--- Exercise data Enclosed Below ---

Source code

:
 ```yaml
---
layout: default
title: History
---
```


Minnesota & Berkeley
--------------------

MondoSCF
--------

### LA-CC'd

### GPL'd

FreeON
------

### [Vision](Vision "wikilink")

--- End of Enclosed Exercise data ---
--- Exercise data Enclosed Below ---

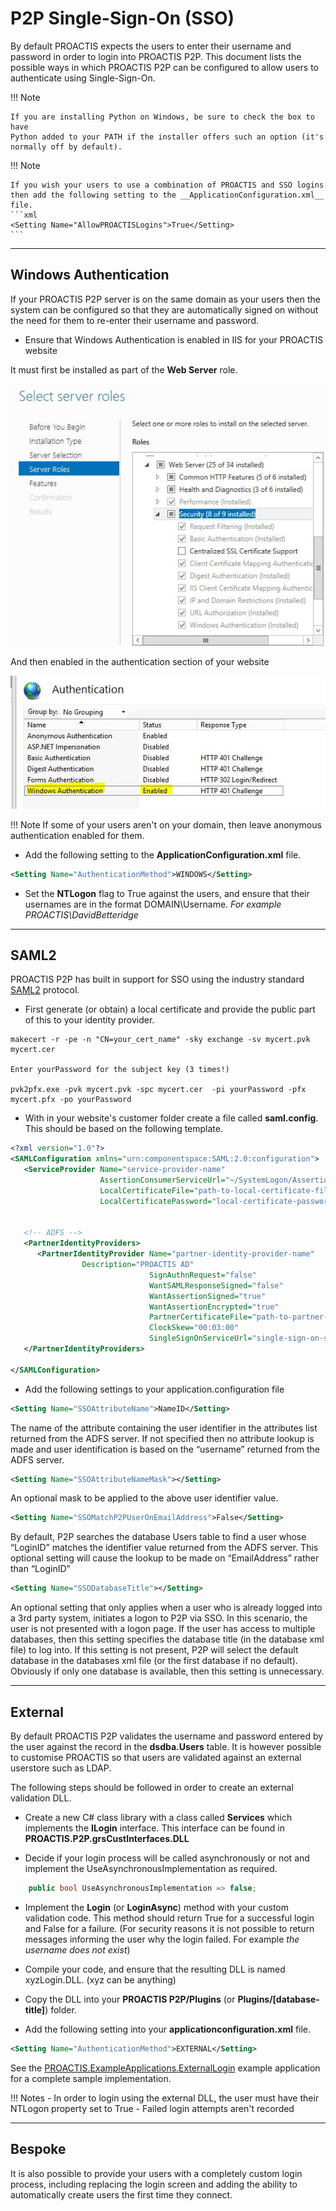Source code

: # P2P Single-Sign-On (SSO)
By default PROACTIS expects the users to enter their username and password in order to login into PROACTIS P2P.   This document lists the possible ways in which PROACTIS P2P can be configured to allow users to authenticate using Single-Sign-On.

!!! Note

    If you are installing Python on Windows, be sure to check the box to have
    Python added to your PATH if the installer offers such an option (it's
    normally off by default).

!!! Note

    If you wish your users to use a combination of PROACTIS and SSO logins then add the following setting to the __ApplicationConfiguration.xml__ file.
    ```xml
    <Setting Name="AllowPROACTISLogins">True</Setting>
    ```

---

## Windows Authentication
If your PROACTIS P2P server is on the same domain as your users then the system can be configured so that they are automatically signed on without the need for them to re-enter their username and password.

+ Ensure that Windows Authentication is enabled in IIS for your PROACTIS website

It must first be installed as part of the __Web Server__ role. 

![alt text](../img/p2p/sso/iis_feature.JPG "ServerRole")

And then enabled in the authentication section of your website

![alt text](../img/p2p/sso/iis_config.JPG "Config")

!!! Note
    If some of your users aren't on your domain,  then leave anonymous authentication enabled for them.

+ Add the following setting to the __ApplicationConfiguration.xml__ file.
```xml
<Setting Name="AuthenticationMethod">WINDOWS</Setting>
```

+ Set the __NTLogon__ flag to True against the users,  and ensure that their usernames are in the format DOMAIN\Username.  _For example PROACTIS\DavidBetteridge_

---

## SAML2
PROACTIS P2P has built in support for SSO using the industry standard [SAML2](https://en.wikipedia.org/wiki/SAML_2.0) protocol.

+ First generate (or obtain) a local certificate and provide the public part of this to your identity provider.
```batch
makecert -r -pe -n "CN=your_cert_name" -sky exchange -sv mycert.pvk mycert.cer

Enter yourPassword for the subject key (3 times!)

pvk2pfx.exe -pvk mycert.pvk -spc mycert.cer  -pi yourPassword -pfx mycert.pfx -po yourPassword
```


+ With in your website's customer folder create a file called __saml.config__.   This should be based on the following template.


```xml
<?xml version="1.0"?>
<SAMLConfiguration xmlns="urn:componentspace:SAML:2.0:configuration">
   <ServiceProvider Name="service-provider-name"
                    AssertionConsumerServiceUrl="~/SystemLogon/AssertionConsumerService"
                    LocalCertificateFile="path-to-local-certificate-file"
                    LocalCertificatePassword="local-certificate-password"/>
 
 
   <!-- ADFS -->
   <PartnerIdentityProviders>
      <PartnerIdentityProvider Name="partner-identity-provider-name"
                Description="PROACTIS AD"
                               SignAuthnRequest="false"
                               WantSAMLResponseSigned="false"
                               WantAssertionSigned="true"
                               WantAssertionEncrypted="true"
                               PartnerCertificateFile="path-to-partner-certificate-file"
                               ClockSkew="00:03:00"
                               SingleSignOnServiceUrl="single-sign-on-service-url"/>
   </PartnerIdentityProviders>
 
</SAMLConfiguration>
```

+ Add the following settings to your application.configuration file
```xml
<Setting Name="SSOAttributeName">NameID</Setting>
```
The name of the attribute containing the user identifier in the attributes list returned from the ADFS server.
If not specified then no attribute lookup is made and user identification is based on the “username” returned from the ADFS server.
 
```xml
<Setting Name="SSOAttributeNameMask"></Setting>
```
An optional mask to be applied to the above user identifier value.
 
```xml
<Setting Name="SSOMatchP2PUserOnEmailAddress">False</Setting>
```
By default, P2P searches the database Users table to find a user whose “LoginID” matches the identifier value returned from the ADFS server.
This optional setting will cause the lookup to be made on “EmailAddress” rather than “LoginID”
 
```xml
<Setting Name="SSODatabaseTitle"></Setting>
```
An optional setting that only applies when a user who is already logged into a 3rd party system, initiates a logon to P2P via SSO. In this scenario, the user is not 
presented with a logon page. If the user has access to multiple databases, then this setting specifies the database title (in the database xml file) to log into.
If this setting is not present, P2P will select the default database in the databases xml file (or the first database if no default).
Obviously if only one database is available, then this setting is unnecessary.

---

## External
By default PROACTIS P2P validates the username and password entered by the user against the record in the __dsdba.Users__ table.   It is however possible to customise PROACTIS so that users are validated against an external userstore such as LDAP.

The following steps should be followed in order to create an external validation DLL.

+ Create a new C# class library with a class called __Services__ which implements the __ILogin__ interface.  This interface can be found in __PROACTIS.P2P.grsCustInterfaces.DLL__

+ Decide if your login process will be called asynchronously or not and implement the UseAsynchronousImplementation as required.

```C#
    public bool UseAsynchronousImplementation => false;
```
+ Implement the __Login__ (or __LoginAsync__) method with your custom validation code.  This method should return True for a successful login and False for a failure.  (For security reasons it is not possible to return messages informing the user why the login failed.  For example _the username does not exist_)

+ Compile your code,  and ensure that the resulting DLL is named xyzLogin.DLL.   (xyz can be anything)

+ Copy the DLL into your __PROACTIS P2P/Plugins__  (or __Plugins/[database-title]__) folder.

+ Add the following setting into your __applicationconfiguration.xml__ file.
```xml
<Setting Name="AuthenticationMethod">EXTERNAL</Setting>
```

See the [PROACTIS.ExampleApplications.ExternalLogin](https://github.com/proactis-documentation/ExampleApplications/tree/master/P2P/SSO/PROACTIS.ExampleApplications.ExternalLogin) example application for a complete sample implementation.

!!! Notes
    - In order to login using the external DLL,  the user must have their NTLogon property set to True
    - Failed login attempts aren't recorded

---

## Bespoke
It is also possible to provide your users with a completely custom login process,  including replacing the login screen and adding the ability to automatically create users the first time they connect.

--- End of Enclosed Exercise data ---

Retype, exactly and in full, the lines above from the one containing "This optional setting" through the one containing "An optional setting".

This optional setting will cause the lookup to be made on “EmailAddress” rather than “LoginID”
 
```xml
<Setting Name="SSODatabaseTitle"></Setting>
```
An optional setting that only applies when a user who is already logged into a 3rd party system, initiates a logon to P2P via SSO. In this scenario, the user is not 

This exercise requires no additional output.